----- DATA FOR THIS TASK -----

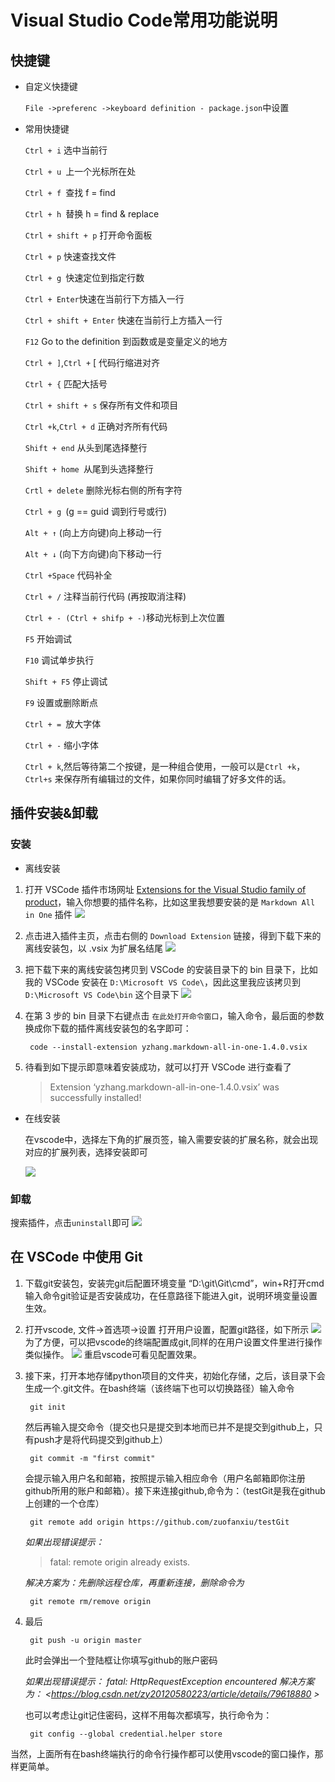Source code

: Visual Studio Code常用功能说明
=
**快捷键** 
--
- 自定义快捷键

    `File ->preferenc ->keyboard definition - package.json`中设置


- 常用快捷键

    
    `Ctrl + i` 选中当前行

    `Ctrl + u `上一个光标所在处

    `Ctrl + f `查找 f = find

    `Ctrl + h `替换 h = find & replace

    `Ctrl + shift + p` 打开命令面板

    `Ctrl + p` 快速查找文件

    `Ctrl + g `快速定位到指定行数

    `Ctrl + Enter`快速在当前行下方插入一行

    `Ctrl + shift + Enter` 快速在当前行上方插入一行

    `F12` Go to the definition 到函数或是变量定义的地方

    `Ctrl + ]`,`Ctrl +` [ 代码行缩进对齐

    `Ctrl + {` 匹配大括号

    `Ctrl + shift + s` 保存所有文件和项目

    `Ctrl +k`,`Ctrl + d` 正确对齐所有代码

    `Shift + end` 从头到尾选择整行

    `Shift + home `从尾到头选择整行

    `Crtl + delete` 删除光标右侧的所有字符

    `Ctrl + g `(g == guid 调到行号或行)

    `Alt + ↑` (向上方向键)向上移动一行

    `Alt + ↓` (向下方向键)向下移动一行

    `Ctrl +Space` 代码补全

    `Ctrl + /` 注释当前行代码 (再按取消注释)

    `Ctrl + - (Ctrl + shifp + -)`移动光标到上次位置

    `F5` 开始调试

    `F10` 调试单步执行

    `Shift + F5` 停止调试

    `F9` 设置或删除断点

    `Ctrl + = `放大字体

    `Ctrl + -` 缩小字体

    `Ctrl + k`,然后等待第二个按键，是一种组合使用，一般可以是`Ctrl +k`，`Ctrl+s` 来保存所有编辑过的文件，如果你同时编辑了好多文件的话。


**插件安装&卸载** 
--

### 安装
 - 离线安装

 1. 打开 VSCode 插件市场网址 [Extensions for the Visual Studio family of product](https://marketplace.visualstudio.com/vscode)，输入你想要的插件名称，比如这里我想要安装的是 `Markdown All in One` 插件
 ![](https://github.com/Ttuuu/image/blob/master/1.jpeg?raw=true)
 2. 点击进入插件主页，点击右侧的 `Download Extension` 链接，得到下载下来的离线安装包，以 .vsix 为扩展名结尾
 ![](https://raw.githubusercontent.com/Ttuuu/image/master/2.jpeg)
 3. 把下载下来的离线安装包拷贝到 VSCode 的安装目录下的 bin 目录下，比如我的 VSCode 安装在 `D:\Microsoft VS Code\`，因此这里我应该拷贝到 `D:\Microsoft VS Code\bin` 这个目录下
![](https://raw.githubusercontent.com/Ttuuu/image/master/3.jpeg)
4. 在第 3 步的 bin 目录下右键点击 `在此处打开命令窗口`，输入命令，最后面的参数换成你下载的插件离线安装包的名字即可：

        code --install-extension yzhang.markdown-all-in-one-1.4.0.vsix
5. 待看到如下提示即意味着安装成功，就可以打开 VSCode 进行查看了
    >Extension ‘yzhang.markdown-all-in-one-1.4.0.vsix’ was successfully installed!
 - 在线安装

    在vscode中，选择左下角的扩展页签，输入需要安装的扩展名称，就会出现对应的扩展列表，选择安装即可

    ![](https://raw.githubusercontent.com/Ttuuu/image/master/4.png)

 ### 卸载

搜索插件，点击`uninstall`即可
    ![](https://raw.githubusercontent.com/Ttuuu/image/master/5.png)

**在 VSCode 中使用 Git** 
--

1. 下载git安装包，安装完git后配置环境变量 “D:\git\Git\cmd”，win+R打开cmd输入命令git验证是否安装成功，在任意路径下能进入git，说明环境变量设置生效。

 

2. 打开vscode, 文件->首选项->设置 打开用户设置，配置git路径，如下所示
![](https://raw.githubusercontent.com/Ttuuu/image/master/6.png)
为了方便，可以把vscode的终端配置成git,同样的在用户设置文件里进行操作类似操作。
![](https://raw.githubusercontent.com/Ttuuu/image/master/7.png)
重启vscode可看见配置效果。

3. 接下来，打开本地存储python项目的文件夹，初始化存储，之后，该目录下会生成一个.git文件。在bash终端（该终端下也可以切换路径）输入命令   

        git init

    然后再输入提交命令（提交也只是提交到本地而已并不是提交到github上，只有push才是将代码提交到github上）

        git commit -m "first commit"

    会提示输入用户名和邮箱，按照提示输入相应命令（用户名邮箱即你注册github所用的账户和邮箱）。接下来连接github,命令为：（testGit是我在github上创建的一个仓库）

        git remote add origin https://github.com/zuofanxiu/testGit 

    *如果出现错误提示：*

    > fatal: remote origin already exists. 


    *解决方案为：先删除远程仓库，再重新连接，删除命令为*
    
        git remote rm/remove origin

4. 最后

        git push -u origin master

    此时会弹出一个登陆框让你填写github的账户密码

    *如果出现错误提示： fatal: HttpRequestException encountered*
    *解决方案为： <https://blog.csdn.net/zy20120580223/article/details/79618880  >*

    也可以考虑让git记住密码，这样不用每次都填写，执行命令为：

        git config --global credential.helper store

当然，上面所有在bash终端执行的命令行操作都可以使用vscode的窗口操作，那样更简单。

-----
----- DATA FOR THIS TASK -----

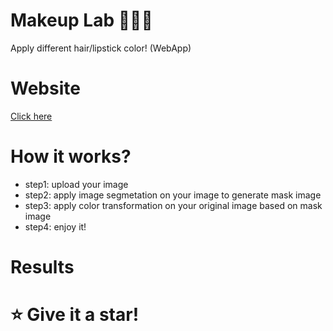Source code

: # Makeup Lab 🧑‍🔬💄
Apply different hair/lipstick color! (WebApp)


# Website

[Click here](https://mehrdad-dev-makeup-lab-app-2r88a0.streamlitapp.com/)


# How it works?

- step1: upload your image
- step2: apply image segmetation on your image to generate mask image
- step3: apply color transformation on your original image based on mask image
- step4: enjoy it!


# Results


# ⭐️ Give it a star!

-----

EXERCISE DESCRIPTION:
Your answer should be the lines of the listing above between the line holding "为了方便，可以把vscode" and the line holding "git commit -m", inclusive, restated word for word and alone.

ANSWER BOX:
为了方便，可以把vscode的终端配置成git,同样的在用户设置文件里进行操作类似操作。
![](https://raw.githubusercontent.com/Ttuuu/image/master/7.png)
重启vscode可看见配置效果。

3. 接下来，打开本地存储python项目的文件夹，初始化存储，之后，该目录下会生成一个.git文件。在bash终端（该终端下也可以切换路径）输入命令   

        git init

    然后再输入提交命令（提交也只是提交到本地而已并不是提交到github上，只有push才是将代码提交到github上）

        git commit -m "first commit"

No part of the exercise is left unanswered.